The final scene jumps back in time to the previous year, when Marlene visits Angie and Joyce. She gives Angie the floral dress as a present. Political and class issues previously hinted at in the Top Girls office are brought out into the open. Marlene voices her support for Thatcher; Joyce is horrified by this. It’s also revealed (*spoiler alert*) that Marlene is Angie’s real mother: Marlene left her with Joyce in Norfolk so that she could go and pursue her career in the city. The play ends with Angie coming downstairs, possibly sleepwalking. Marlene tries to speak to her, but Angie just repeats the word ‘frightening.’
The eighties, and the class divide, were well evoked through costumes. Marlene, Win and Nell all wore the latest power-dressing fashions. Joyce’s clothes and kitchen were in shades of beige, brown and orange, suggesting that there was no progression in her world from seventies’ styles. And yet, although the sets and costumes were realistic enough, I nevertheless felt that there was a sort of coldness about them.

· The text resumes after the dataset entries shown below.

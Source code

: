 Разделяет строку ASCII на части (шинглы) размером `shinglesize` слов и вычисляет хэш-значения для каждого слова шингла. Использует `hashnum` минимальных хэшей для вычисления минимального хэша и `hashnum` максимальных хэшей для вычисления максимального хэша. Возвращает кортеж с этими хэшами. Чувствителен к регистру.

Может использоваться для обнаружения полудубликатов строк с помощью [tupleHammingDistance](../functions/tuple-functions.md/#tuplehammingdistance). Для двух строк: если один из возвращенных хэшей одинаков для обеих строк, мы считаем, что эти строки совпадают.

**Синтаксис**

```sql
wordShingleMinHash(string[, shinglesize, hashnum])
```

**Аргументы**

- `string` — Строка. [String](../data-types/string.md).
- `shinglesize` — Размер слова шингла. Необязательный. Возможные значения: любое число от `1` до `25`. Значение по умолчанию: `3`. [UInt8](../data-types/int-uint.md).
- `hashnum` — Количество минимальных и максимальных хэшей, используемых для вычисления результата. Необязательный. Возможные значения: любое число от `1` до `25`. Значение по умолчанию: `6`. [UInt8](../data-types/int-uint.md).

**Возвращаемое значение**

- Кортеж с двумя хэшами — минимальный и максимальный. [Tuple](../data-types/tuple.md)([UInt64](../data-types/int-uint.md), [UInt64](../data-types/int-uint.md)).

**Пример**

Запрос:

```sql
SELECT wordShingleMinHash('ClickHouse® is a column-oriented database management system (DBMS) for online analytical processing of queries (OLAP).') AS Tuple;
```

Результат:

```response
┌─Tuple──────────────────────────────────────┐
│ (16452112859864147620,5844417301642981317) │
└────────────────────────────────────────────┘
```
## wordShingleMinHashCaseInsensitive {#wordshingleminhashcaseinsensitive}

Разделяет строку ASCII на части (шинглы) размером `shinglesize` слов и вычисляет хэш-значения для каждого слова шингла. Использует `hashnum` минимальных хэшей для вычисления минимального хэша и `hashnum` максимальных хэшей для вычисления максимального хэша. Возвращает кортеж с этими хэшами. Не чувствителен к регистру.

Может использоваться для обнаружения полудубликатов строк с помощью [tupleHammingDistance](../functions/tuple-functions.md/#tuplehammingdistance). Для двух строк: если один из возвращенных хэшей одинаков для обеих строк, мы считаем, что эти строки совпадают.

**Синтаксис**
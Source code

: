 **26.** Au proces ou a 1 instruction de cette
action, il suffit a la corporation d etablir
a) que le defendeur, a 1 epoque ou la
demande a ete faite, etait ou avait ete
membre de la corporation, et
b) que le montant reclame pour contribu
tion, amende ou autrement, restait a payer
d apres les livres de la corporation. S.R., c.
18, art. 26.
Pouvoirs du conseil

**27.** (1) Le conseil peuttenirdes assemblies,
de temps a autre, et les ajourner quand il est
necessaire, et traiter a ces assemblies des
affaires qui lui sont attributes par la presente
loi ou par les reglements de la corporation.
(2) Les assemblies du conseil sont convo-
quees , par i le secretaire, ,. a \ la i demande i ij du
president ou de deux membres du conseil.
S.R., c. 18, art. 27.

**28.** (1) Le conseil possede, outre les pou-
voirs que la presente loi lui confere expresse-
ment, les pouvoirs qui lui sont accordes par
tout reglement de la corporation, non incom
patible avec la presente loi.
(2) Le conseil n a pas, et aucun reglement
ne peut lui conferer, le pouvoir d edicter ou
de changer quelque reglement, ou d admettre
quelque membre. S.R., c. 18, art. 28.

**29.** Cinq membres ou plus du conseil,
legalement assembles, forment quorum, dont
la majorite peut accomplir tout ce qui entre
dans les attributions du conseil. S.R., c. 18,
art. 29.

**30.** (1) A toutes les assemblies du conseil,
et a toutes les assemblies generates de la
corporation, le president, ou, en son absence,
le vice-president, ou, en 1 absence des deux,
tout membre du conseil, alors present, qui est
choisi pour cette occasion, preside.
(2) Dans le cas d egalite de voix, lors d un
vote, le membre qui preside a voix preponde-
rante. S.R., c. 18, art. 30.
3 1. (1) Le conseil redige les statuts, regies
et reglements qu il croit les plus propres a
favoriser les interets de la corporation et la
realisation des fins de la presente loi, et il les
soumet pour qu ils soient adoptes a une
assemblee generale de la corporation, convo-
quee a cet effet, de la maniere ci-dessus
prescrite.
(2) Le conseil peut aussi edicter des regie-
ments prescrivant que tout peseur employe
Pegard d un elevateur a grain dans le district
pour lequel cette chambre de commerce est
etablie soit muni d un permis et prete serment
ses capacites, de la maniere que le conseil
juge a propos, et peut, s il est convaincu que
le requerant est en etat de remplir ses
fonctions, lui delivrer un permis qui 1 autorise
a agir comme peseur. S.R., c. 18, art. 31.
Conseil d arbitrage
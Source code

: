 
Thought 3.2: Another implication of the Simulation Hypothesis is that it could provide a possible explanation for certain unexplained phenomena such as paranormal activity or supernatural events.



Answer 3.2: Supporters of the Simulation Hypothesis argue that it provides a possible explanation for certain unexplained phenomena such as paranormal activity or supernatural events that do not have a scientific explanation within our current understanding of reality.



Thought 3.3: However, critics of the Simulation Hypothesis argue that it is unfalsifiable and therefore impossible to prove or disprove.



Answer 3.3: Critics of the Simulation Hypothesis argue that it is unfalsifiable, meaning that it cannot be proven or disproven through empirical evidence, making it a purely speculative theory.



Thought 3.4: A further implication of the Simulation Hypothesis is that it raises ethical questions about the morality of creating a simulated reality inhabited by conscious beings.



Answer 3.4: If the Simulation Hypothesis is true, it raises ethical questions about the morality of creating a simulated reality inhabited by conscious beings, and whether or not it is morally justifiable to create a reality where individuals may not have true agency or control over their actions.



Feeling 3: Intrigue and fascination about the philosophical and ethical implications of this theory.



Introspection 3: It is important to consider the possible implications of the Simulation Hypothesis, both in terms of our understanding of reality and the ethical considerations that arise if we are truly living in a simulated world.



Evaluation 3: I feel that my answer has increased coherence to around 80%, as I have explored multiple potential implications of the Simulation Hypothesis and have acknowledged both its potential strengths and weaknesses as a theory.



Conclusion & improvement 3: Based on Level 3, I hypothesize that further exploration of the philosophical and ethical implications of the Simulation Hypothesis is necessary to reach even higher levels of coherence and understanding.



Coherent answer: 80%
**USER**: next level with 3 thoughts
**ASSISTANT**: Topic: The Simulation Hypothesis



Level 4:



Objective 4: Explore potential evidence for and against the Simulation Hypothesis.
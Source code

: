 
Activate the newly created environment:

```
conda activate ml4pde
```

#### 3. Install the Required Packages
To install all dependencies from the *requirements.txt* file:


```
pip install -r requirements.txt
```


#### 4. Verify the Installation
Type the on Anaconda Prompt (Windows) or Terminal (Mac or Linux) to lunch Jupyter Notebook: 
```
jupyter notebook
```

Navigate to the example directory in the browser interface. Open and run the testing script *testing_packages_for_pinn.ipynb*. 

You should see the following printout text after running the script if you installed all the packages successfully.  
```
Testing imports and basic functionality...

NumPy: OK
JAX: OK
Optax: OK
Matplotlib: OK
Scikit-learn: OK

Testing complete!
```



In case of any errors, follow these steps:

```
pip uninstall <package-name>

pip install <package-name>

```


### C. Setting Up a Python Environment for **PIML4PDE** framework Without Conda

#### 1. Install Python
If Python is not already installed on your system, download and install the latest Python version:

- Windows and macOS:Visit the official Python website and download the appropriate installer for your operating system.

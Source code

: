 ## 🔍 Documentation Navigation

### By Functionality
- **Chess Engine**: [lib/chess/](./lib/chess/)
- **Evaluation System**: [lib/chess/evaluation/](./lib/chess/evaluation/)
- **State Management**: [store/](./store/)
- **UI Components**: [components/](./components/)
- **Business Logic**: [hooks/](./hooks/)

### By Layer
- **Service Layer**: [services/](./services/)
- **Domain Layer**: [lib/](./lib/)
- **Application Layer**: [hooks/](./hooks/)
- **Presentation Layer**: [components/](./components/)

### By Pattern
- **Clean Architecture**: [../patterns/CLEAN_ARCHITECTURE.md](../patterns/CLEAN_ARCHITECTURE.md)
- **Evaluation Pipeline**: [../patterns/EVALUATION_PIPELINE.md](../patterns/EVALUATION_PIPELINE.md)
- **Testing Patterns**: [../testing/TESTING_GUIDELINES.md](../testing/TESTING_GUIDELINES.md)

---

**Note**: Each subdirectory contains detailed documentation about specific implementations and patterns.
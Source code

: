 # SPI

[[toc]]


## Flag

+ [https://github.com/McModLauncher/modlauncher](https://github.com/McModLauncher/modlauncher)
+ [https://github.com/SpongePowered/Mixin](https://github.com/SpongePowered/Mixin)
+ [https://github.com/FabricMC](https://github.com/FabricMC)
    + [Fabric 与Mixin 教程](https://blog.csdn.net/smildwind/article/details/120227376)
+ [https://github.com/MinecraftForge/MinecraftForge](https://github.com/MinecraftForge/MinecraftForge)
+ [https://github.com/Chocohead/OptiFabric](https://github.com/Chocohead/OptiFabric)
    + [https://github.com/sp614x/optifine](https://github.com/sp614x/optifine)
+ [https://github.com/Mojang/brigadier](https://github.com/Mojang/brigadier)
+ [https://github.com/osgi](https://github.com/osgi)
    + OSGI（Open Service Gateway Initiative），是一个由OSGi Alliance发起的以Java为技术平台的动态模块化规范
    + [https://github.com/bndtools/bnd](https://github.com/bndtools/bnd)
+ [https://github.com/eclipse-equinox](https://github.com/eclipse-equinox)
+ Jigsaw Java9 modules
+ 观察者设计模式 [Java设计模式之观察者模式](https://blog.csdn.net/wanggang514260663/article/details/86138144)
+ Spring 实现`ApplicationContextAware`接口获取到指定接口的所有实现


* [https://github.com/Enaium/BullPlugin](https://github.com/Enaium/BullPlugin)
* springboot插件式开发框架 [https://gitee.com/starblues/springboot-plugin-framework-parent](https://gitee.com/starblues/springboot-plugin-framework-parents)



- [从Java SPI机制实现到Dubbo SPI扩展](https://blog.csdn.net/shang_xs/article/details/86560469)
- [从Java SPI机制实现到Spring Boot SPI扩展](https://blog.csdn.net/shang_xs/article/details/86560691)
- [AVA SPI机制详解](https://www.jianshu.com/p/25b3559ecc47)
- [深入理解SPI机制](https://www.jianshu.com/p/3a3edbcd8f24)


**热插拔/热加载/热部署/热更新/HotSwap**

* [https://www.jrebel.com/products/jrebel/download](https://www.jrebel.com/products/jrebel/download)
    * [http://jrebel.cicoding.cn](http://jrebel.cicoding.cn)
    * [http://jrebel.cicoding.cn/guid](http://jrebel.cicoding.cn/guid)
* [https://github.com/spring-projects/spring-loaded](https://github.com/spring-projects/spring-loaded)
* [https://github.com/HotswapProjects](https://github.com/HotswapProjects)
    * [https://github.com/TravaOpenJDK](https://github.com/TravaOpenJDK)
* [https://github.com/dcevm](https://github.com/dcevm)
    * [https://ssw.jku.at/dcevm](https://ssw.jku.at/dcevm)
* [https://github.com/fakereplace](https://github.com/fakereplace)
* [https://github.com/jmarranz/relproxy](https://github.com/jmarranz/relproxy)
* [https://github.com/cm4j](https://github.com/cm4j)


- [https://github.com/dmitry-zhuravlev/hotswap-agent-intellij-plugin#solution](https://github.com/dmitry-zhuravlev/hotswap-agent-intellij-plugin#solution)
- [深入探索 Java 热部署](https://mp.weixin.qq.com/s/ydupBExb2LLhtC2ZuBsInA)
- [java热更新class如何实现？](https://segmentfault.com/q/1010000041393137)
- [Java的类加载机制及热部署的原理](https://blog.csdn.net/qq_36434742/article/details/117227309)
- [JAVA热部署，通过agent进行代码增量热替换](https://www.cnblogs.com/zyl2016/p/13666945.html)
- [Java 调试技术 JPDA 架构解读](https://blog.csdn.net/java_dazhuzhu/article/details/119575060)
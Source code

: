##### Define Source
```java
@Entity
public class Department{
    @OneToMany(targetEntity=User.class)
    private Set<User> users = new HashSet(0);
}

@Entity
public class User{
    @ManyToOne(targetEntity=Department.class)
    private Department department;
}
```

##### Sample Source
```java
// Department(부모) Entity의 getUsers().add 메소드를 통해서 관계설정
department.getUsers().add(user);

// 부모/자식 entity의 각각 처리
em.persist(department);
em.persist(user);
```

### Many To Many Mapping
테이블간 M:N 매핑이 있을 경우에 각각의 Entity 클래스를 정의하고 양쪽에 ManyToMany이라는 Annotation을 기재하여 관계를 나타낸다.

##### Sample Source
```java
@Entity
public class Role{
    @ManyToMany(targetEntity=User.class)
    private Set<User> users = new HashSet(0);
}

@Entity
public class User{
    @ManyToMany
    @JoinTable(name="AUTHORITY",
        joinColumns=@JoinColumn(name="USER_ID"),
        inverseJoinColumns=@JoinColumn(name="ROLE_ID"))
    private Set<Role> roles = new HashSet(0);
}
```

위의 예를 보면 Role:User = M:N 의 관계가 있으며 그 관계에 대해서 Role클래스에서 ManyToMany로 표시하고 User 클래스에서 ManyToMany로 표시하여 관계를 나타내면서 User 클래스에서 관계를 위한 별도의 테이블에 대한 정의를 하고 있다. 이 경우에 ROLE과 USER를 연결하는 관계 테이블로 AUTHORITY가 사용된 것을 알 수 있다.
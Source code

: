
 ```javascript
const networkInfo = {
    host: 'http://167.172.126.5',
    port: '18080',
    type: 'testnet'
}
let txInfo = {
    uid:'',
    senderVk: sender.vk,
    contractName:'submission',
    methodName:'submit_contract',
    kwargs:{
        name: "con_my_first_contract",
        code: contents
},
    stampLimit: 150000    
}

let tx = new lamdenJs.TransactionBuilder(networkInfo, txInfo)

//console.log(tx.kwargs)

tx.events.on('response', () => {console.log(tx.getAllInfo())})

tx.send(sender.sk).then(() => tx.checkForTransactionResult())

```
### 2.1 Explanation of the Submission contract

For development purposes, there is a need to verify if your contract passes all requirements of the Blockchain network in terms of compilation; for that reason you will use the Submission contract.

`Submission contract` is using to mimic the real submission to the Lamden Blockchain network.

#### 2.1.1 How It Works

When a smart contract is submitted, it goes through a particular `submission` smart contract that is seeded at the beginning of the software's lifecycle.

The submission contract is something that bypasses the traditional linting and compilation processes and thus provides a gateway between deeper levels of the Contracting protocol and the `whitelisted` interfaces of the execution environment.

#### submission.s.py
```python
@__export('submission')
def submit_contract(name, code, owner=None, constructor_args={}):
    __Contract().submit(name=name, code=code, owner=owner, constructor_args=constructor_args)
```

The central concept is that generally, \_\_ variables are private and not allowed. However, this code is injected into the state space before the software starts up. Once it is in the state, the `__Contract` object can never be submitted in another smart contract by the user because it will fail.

Whether intentional or not, though, this sort of starkness around the edges only helped to reinforce the fact that Top Girls is not meant to be the kind of story- and character-based play in which you become immersed: it’s meant to be alienating and thought-provoking. The first scene, after all, is about as unrealistic as they come; and the fact that the seven actresses (except Suranne Jones) play multiple roles suggests that the characters are meant to be seen more as illustrations of a particular message than as individual people. Saying that, Churchill (and/or the actresses and director, Max Stafford-Clarke) manages to encourage empathy as well as social and political commentary. All of the performances were engaging and convincing, so that I did worry for Angie, and was fascinated, but ultimately deeply unsettled, by Marlene’s single-minded self-interest.
In the introduction to my copy of the play text, it is noted that no woman playwright is included in the 1982 edition of Benedict Nightingale’s An Introduction to 50 Modern British Plays. Only one is featured in Methuen’s 1986 Landmarks of Contemporary British Drama – Caryl Churchill, for Top Girls. It is telling that it took an overtly political play, rather than one exploring domestic or psychological worlds, to break into the history books. Thankfully it is also a play that questions the alarming ramifications of defining success and emancipation for women as individual achievement in traditionally male-dominated workplaces. Churchill condemns such success as meaningless if it means that those who do not fit into this mould are discarded along the way. She knows that feminism is about more than women’s rights; it is essentially about human rights; and that many people would do well to realise this. It’s a point that is still frighteningly relevant today.